Abbildung 3. Der Nutzer hat Data Catalog-Zugriff auf Project B und benutzerdefinierte integrierte Metadaten in Project A.

Das ist das Ergebnis dieser Konfiguration:

  • Der Data Catalog wurde dem Perimeter für Project A nicht hinzugefügt. Der Nutzer kann also Metadaten für die benutzerdefinierten eingebundenen Assets in Project A suchen oder taggen.
  • Der Data Catalog wird dem Perimeter für Project B hinzugefügt. Der Nutzer kann also keine Metadaten für die benutzerdefinierten eingebundenen Assets in Project B suchen oder taggen.
  • Wie im ersten Beispiel kann der Nutzer nicht auf Project A-Daten oder Project A-Metadaten aus BigQuery zugreifen, da sie vom Perimeter blockiert werden.

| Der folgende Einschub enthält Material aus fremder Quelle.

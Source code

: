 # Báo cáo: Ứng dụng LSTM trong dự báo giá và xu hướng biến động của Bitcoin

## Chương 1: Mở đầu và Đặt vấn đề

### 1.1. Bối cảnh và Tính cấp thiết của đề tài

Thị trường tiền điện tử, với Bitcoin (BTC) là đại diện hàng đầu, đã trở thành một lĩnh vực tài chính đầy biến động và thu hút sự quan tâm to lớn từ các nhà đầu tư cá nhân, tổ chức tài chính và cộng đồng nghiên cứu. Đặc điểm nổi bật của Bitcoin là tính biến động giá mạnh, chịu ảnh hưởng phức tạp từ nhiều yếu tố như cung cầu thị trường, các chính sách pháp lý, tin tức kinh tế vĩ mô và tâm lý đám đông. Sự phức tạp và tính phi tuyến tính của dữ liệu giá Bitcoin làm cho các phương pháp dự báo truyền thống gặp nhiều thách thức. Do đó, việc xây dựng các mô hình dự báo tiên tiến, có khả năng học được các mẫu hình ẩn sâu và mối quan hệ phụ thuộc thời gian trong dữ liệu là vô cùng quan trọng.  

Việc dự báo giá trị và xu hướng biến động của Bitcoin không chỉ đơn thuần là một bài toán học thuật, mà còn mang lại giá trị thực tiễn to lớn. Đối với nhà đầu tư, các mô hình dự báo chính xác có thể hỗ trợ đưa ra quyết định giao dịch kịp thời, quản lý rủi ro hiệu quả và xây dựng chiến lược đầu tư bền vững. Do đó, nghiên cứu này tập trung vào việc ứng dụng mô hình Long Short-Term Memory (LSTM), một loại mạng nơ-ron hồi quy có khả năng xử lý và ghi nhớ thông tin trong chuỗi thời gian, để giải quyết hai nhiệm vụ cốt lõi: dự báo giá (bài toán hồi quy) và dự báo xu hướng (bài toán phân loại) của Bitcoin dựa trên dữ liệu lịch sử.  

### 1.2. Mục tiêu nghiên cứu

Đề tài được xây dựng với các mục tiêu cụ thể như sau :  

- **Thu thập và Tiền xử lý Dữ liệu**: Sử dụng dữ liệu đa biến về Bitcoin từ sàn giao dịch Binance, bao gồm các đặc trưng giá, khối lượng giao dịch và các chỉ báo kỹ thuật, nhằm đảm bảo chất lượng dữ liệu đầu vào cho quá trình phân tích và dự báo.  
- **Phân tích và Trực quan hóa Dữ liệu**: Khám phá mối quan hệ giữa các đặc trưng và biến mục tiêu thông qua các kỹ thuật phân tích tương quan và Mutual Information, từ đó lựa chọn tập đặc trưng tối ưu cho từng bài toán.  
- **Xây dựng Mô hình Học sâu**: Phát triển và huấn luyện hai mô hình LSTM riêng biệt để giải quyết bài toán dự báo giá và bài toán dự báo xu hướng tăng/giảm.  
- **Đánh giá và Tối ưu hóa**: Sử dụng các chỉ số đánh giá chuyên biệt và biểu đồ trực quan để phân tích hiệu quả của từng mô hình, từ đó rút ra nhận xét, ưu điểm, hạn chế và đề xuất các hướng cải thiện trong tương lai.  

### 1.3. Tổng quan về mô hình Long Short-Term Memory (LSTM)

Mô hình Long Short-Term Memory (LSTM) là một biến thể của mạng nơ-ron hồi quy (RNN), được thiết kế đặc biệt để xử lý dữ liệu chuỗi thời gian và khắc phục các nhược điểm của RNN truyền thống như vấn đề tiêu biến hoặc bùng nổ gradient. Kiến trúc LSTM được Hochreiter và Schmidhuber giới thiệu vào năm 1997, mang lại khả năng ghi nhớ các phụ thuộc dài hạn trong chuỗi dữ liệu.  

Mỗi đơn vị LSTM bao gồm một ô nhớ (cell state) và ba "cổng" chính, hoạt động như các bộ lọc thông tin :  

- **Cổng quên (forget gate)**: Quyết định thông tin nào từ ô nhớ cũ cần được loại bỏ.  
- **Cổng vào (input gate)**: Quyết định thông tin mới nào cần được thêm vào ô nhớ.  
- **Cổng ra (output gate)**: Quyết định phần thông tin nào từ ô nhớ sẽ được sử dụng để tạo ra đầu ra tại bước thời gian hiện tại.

Außerdem können sie keine BigQuery-Metadaten mit Data Catalog durchsuchen oder taggen.
  • Obwohl für Project B ein Dienstperimeter eingerichtet wurde, wird ihm der BigQuery-Dienst hinzugefügt. Das bedeutet, dass der Nutzer auf Project B-Daten oder Project B-Metadaten aus BigQuery zugreifen und BigQuery-Metadaten mit Data Catalog durchsuchen oder taggen kann.

Unterstützung für Datenherkunft

Die Datenableitung wird von eingeschränkten virtuellen IP-Adressen (VIP) unterstützt. Weitere Informationen finden Sie unter Dienste, die von der eingeschränkten VIP unterstützt werden.